Could the entries below be retyped exactly and in full?
Start of Information given
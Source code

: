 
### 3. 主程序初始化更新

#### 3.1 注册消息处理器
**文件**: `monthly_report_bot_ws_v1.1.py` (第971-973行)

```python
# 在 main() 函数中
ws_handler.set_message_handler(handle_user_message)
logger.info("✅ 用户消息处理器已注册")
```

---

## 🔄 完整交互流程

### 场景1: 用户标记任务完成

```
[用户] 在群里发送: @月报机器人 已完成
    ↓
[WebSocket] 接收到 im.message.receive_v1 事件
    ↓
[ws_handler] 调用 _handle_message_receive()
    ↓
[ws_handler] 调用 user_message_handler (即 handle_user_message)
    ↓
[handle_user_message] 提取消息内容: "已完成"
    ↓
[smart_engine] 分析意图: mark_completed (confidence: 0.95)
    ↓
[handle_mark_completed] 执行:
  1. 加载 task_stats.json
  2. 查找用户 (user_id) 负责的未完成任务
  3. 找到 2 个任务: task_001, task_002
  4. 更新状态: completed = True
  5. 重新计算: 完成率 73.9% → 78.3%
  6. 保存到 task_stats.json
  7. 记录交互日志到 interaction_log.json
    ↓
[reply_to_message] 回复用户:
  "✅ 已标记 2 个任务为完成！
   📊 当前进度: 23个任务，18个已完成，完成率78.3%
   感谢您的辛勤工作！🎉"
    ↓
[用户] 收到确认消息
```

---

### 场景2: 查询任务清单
End of Information given
Output for this exercise:
Source code

: 
### 3. 主程序初始化更新

#### 3.1 注册消息处理器
**文件**: `monthly_report_bot_ws_v1.1.py` (第971-973行)

```python
# 在 main() 函数中
ws_handler.set_message_handler(handle_user_message)
logger.info("✅ 用户消息处理器已注册")
```

---

## 🔄 完整交互流程

### 场景1: 用户标记任务完成

```
[用户] 在群里发送: @月报机器人 已完成
    ↓
[WebSocket] 接收到 im.message.receive_v1 事件
    ↓
[ws_handler] 调用 _handle_message_receive()
    ↓
[ws_handler] 调用 user_message_handler (即 handle_user_message)
    ↓
[handle_user_message] 提取消息内容: "已完成"
    ↓
[smart_engine] 分析意图: mark_completed (confidence: 0.95)
    ↓
[handle_mark_completed] 执行:
  1. 加载 task_stats.json
  2. 查找用户 (user_id) 负责的未完成任务
  3. 找到 2 个任务: task_001, task_002
  4. 更新状态: completed = True
  5. 重新计算: 完成率 73.9% → 78.3%
  6. 保存到 task_stats.json
  7. 记录交互日志到 interaction_log.json
    ↓
[reply_to_message] 回复用户:
  "✅ 已标记 2 个任务为完成！
   📊 当前进度: 23个任务，18个已完成，完成率78.3%
   感谢您的辛勤工作！🎉"
    ↓
[用户] 收到确认消息
```

---

### 场景2: 查询任务清单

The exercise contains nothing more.